[Extracted data — start]

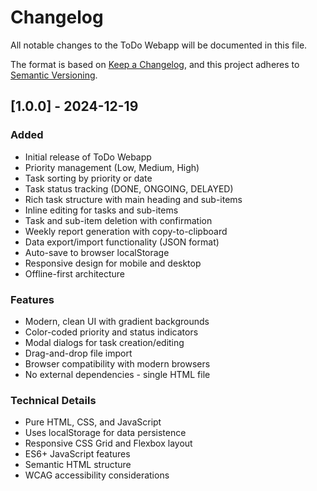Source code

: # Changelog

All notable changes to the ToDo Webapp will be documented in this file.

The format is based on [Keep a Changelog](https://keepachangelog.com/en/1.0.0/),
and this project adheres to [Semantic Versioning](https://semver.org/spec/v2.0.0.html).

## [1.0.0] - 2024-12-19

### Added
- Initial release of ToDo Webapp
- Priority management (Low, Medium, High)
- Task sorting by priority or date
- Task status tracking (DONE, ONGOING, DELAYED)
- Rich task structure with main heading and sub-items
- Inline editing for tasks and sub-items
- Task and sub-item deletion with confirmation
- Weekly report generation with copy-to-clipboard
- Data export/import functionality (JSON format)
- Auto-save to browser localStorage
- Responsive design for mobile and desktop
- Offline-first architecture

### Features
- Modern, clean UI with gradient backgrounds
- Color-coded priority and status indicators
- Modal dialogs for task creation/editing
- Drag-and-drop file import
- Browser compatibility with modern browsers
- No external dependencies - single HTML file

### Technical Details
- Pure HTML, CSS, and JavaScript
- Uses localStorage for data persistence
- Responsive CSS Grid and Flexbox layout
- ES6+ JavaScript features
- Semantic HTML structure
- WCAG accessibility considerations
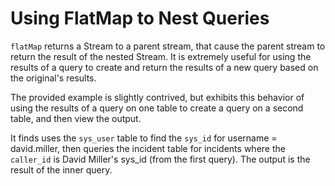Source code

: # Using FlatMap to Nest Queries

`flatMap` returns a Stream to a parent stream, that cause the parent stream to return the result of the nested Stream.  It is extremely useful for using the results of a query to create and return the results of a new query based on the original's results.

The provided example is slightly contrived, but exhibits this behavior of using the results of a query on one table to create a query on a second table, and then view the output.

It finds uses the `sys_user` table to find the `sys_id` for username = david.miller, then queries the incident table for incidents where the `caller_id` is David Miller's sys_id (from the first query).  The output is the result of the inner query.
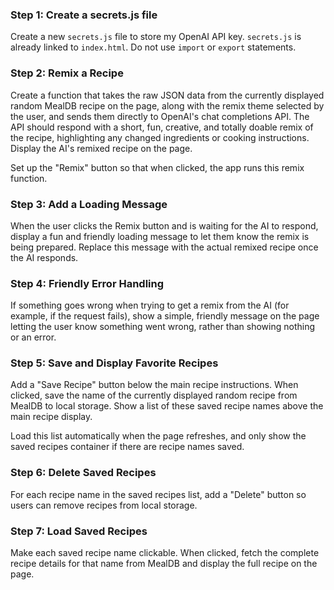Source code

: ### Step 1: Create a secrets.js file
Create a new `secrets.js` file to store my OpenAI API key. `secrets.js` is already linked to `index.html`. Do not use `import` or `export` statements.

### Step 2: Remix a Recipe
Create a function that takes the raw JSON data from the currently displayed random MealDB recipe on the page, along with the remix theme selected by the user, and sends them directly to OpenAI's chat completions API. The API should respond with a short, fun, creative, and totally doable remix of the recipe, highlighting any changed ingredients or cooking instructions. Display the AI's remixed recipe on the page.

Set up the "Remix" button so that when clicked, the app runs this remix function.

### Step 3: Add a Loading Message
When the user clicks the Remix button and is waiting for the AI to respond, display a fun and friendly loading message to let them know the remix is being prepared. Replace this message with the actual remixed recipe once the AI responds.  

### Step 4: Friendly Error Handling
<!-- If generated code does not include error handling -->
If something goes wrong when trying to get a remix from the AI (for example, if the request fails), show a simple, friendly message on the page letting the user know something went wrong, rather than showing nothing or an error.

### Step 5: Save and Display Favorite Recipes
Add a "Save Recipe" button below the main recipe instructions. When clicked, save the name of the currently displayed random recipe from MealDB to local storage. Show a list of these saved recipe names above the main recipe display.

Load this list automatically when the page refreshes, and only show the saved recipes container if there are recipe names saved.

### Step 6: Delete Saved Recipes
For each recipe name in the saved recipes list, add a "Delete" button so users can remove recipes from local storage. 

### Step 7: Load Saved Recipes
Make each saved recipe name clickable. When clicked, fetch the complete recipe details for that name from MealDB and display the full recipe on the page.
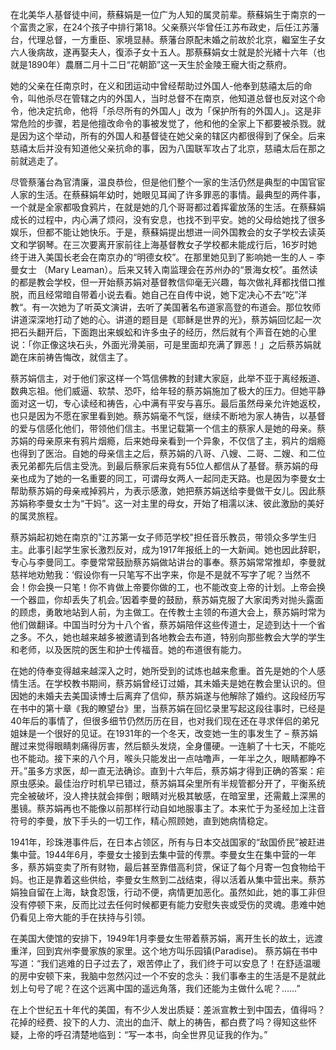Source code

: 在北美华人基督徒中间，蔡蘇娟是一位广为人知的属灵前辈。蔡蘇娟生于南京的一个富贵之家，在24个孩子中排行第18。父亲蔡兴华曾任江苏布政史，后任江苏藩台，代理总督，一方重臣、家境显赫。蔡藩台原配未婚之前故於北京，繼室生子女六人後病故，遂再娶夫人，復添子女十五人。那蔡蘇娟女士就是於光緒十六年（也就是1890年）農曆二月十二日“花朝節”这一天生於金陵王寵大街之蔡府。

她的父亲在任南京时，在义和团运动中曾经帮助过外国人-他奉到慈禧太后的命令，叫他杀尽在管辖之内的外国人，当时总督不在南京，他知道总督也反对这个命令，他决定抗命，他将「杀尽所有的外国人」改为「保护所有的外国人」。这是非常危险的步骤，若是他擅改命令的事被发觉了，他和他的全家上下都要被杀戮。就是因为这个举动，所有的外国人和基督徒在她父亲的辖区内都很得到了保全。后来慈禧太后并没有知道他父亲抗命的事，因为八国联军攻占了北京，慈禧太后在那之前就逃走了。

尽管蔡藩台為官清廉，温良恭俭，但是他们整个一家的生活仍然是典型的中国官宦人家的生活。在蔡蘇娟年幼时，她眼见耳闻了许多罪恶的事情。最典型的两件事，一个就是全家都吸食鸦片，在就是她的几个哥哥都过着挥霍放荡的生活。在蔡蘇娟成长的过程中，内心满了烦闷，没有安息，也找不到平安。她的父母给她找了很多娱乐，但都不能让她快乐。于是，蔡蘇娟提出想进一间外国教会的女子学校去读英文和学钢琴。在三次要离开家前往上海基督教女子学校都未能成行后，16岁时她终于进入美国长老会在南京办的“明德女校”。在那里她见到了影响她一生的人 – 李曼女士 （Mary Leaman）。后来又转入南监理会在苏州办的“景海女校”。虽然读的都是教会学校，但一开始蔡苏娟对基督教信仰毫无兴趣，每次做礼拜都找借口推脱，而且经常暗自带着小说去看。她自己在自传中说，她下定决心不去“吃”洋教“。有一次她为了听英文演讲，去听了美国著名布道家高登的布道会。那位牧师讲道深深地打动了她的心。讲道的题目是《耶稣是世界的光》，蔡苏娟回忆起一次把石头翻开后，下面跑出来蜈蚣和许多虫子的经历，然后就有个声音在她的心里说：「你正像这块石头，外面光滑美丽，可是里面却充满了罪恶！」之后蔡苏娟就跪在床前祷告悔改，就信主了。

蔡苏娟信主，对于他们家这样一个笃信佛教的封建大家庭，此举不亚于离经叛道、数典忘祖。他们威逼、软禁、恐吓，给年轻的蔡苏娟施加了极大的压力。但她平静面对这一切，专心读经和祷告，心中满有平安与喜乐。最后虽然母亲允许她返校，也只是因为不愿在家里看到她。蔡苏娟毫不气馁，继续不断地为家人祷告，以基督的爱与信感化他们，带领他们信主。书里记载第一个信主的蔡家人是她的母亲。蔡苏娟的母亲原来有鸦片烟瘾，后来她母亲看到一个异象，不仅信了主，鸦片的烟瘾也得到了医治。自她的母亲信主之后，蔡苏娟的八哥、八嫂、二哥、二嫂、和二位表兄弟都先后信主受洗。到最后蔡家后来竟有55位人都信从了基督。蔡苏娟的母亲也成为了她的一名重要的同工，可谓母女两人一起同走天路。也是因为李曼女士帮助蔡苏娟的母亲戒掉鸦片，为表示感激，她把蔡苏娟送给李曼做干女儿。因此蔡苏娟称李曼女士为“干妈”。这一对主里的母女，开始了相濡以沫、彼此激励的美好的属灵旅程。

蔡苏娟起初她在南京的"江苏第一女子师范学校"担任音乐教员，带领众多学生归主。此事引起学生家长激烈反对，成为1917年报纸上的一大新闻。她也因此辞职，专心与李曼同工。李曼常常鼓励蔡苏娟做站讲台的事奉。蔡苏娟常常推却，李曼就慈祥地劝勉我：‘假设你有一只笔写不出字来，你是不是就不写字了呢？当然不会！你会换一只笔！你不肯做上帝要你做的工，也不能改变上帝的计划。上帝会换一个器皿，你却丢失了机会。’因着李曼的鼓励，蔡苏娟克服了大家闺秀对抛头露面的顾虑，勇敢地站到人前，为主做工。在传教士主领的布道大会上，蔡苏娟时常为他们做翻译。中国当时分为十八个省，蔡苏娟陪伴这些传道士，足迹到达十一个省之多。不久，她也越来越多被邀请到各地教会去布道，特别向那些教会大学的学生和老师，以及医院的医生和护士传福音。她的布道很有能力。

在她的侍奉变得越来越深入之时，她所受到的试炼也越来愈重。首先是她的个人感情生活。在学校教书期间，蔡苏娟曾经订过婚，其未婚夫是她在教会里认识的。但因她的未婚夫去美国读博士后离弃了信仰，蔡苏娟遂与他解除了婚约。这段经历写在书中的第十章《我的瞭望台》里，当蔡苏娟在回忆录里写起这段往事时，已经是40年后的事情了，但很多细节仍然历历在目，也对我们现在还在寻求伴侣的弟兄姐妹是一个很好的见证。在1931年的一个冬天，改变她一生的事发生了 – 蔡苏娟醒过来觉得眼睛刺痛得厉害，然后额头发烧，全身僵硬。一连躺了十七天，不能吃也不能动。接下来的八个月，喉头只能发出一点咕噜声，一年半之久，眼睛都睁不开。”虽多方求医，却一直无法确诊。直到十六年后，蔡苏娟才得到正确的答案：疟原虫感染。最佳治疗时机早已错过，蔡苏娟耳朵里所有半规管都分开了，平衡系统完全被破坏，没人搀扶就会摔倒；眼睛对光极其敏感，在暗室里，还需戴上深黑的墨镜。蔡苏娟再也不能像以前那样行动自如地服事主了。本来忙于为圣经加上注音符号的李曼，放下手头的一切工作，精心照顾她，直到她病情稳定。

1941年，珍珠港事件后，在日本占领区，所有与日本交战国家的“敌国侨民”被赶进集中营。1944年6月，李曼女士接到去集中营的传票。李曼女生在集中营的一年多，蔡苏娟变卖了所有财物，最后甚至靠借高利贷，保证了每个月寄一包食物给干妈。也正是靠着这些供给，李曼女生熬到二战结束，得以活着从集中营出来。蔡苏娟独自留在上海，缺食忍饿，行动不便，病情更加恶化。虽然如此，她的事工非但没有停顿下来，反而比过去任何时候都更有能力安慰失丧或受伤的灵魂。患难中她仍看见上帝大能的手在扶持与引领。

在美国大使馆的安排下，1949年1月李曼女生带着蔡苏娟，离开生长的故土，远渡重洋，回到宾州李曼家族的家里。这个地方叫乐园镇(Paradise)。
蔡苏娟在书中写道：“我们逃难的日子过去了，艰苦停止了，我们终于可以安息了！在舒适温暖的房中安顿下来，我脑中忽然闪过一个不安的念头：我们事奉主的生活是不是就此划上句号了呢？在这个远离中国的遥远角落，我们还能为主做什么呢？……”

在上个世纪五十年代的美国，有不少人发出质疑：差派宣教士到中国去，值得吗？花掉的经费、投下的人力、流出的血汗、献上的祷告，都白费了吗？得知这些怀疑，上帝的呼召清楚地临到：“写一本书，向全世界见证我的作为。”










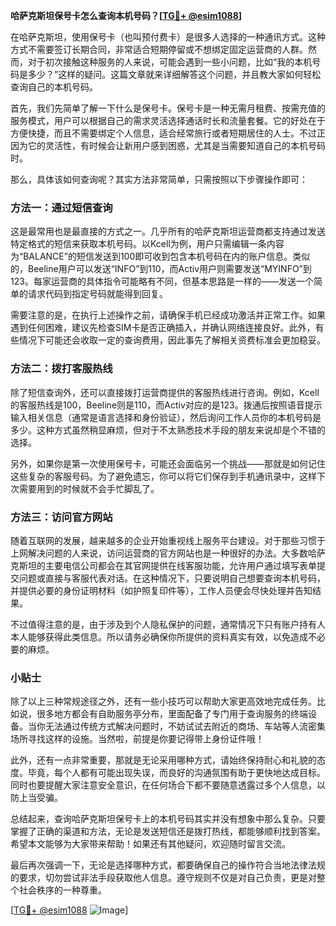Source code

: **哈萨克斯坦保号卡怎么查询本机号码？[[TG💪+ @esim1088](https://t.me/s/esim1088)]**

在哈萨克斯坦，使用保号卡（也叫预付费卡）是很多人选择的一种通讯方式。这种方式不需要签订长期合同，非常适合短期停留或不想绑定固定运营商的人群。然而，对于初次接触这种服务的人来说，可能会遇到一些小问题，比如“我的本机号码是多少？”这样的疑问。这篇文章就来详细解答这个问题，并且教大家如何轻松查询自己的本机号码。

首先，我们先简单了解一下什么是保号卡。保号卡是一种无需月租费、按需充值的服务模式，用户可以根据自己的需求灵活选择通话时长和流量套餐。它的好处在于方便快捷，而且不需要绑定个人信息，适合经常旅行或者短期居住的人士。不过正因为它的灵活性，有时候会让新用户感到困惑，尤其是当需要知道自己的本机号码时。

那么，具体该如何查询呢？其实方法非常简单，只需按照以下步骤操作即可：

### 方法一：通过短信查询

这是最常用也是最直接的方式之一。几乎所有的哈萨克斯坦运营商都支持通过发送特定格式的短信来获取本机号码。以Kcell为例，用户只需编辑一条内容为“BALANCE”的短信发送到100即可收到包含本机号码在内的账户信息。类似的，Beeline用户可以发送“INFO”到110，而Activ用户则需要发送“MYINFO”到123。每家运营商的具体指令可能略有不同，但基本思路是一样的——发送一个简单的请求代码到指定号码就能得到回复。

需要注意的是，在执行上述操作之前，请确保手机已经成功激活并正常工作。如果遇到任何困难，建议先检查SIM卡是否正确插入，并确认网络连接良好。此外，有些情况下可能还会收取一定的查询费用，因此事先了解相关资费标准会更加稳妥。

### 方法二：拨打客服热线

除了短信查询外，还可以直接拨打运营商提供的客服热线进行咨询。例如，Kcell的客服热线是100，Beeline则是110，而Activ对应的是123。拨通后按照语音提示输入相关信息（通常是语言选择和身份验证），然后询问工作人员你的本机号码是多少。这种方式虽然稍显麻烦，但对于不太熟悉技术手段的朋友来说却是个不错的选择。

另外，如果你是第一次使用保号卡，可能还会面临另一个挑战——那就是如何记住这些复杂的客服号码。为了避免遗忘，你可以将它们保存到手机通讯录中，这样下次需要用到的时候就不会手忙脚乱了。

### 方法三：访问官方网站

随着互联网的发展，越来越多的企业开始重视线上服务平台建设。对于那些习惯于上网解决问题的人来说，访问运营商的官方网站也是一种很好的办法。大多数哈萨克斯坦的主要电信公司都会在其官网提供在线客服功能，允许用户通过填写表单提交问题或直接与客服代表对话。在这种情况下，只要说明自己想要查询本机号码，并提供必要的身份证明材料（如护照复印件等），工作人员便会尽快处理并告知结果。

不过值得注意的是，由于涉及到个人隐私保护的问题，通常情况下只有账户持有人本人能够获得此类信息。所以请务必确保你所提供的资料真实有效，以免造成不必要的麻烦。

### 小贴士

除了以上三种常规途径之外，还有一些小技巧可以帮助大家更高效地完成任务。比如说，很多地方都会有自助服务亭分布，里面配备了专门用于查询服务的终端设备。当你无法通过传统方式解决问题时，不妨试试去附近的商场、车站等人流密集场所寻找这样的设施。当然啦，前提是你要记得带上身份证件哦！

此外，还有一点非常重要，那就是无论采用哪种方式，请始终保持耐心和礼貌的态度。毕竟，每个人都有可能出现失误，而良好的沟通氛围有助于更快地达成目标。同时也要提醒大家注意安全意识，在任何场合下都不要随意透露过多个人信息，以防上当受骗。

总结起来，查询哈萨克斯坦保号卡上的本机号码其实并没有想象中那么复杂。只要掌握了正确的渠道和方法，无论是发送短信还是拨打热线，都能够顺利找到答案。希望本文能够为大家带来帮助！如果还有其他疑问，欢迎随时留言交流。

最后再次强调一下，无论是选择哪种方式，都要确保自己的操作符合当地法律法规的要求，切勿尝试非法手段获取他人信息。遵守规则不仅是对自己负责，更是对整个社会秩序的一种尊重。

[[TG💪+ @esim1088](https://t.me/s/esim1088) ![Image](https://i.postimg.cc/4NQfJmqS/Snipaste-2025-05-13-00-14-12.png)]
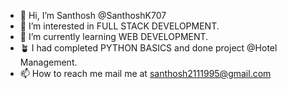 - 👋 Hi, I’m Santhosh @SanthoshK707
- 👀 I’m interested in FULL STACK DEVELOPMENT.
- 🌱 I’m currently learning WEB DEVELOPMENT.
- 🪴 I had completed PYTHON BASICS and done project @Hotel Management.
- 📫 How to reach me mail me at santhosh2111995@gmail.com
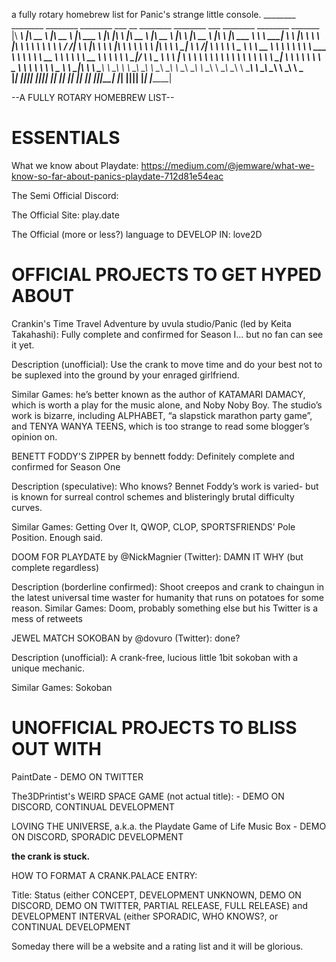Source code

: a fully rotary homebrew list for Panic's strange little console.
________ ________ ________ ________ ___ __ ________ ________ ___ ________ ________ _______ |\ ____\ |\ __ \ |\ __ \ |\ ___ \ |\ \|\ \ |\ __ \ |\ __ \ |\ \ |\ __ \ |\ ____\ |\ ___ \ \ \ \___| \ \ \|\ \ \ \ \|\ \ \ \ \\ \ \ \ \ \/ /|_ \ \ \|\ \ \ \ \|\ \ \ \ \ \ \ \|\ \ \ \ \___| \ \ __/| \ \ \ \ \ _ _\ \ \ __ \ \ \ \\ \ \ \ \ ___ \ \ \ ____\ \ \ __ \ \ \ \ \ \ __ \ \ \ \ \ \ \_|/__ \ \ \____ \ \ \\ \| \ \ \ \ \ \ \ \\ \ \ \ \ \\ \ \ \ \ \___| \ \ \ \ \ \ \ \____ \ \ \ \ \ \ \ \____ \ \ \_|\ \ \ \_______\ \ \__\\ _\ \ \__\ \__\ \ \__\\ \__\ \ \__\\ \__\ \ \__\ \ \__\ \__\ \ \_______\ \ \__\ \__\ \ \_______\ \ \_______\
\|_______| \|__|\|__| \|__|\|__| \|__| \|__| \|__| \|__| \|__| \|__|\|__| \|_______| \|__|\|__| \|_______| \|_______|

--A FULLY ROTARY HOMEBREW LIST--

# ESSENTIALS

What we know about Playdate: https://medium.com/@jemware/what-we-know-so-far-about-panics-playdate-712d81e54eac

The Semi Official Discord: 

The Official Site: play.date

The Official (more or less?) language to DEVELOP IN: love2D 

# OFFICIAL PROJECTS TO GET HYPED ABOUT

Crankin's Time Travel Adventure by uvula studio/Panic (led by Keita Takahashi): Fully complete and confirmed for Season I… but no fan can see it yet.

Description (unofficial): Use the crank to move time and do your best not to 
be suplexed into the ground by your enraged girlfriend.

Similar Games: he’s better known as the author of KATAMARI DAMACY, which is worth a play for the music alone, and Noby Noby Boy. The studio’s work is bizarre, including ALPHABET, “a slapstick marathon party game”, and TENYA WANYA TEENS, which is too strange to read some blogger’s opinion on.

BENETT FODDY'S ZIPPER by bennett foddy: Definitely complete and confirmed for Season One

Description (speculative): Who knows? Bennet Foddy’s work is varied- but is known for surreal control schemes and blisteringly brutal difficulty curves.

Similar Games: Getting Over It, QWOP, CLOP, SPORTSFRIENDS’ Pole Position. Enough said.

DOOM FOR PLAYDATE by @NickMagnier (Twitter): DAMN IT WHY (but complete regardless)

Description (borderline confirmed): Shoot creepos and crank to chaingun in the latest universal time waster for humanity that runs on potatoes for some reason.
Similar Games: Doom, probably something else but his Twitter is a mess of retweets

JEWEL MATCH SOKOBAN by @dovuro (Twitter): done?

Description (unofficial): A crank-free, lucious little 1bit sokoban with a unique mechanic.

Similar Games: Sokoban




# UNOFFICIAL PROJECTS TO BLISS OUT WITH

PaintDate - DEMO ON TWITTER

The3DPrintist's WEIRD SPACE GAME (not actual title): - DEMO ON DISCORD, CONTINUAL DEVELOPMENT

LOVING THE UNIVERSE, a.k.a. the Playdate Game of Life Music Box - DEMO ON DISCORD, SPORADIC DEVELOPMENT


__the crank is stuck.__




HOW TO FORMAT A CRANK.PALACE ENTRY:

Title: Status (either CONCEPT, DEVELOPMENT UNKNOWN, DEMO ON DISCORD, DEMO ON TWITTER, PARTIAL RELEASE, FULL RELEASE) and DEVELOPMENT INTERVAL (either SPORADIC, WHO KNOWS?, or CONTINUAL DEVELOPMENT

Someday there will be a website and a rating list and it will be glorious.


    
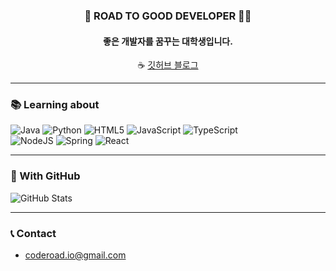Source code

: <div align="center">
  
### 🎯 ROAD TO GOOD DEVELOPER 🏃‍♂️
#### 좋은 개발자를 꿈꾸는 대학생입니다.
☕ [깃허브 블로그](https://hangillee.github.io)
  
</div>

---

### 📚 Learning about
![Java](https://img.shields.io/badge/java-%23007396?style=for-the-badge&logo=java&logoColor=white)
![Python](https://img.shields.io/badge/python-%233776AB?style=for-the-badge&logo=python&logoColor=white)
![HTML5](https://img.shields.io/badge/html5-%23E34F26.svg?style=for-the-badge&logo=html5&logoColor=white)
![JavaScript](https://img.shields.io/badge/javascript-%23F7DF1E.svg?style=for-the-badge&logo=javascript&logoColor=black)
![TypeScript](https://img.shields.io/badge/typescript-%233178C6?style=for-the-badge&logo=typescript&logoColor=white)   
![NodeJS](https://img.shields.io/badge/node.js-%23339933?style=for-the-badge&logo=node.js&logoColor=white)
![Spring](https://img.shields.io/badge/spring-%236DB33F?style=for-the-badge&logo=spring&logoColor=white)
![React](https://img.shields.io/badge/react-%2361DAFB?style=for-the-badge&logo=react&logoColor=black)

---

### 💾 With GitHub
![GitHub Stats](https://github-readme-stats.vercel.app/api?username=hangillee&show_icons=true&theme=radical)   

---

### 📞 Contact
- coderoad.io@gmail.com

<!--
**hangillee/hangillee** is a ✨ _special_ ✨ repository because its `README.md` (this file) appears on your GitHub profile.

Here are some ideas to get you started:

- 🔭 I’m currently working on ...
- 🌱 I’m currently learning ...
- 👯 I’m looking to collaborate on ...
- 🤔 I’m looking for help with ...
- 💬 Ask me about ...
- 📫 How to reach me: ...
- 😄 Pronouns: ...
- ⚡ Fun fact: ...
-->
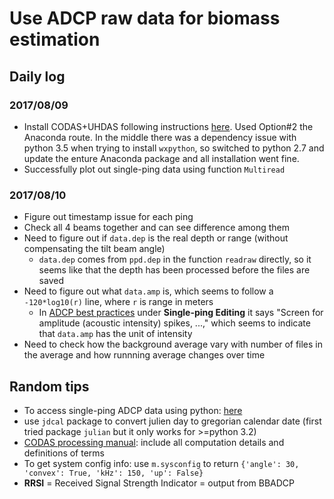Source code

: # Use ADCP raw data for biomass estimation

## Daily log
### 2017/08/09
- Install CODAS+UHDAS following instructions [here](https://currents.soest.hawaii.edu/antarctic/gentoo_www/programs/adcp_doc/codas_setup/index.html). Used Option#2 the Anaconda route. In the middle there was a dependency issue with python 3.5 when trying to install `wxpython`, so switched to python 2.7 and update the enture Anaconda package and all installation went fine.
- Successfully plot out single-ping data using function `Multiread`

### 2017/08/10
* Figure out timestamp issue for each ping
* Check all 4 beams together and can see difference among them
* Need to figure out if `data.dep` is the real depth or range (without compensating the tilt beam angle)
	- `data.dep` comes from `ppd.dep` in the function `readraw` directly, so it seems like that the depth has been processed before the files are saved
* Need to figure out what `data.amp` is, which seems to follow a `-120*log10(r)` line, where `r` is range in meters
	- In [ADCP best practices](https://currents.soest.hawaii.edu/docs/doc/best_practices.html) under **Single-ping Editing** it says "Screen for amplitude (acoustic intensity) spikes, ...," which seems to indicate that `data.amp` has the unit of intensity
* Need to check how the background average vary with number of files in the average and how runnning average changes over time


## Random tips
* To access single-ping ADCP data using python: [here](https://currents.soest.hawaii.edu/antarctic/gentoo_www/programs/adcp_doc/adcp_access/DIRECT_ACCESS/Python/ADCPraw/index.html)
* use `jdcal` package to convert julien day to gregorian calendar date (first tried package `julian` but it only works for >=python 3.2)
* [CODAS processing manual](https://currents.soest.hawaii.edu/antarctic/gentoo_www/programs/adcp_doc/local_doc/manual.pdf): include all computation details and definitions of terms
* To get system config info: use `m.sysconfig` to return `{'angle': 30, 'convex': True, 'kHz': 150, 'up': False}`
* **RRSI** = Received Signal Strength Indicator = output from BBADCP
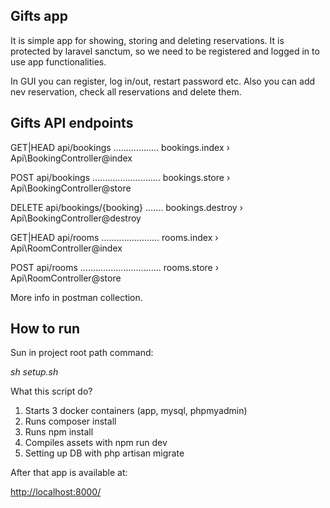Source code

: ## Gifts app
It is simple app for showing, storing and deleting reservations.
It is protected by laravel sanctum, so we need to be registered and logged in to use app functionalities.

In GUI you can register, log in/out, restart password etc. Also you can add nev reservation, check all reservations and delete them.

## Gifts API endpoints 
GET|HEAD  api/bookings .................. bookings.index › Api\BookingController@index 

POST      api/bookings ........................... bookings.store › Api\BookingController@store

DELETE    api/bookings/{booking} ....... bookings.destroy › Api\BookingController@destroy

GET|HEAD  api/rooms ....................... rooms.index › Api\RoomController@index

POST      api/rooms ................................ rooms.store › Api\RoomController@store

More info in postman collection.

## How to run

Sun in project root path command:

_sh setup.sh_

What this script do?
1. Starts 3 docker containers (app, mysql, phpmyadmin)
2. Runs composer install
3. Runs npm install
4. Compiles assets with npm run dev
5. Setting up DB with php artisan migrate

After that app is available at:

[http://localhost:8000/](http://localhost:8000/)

[Extracted data — finish]

_The problem_. Only the lines above starting with the one with "- Data export/import" and going through the one with "- Color-coded priority and status indicators" are to be copied, word for word and with both ends kept.

_Answer box_.
- Data export/import functionality (JSON format)
- Auto-save to browser localStorage
- Responsive design for mobile and desktop
- Offline-first architecture

### Features
- Modern, clean UI with gradient backgrounds
- Color-coded priority and status indicators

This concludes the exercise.